My attempt at a solution is:
a.) Yes, it doesw consitute a vector space. Any vector would be an ordered N-tuple (?) constructed from teh coefficients. How would I answer about the dimension of the space? Does it have N dimensions? I'm not sure if I understand what is being asked.
b.) Nothing changes?
c.) Then you'd have a pretty boring vector space? But I think all the rules would work.
d.) Still a vector space?
e.) Still a vector space? I don't see why that would change, I must be missing something.

2. Jan 21, 2009

### CompuChip

So first of all, what are the axioms for a vector space?

a) Yes it does. So they ask for a basis. That means, give a bunch of polynomials in x, so you can express every polynomial of degree less than N in x as a linear combination. Don't think too hard, it's really straightforward :P The dimension is the minimal number of such functions that you need (and it's easy to check once you have a set, just check if you can indeed express every polynomial as a linear combination in your basis, and if you take one out you can find an example where this no longer works).
Note that every vector is now a function of x, although you are right that it is isomorphic (i.e. bijectively mapped and equivalent as a vectorspace) with RN by writing down a vector of N coefficients, in a particular basis you have chosen.
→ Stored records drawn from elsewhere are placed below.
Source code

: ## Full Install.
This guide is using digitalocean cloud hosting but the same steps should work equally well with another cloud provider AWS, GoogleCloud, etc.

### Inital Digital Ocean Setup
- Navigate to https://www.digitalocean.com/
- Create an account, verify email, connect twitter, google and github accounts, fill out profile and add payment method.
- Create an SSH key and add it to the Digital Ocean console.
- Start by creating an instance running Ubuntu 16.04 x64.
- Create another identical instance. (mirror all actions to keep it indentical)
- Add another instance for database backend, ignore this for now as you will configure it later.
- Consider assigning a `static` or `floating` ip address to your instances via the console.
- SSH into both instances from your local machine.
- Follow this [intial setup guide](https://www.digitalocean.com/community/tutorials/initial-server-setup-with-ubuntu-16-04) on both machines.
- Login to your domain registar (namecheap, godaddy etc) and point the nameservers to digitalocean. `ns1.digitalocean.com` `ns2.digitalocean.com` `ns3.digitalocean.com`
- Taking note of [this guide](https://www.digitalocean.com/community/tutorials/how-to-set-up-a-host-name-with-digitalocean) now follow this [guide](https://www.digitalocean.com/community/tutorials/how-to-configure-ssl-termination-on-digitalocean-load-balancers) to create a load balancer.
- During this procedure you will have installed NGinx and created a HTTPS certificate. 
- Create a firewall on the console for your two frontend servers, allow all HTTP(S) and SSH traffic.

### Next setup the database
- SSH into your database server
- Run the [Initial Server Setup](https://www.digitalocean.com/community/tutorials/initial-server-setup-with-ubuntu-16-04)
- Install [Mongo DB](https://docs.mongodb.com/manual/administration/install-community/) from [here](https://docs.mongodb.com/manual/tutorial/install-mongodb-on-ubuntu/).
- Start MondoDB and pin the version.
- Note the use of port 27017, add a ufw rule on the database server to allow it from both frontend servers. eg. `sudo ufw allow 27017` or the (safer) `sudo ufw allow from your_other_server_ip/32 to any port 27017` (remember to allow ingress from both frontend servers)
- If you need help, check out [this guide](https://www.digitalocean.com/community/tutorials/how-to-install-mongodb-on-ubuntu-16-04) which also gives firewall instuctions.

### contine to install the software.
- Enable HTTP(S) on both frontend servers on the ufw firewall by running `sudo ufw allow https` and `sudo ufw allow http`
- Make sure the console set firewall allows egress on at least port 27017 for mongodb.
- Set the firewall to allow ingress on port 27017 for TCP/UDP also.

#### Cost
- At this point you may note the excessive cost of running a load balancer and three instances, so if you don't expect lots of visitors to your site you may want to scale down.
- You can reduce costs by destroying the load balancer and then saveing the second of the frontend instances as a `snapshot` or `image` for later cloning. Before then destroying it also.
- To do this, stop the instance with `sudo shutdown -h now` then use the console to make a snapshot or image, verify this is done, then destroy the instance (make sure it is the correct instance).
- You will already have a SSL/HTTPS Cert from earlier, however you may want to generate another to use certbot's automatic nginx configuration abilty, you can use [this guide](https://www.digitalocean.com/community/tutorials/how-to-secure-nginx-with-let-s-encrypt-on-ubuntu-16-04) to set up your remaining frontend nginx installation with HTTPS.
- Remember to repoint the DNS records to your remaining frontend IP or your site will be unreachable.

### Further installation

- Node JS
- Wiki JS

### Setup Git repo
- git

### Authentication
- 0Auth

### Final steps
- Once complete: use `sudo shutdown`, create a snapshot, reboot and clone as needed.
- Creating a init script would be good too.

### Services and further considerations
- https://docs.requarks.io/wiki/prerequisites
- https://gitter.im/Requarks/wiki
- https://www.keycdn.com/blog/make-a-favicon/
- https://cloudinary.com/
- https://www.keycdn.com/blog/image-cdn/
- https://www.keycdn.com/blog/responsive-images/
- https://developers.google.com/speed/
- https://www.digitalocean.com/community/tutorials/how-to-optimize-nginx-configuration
This is not unique though: just post your basis and I will give you another one, which is equally good (in terms of being able to express all the functions) but where the coefficients for the same function look entirely different in both.
Note how you have to let go of the idea of vector as a set of numbers, and think of it as an abstract "point" in a vector space... it's similar to having a vector in RN: although a given vector is a unique point in the space, the coordinates you write down between the brackets which you call "the vector" are actually dependent on the basis you have chosen for the vector space. [Perhaps this confuses you now, if you want to ever seriously do something like quantum physics, think about it ]

b) Why does nothing change? You need to show this: check the properties of a vector space (is 0 even? is the sum of two even polynomials even? ...)

c) Again, check the rules. I wouldn't call it a boring vector space... (boring is a subjective word, but vector space is not :P )

d) Show it! Check the rules!

e) Try it! Check the rules!

Last edited: Jan 21, 2009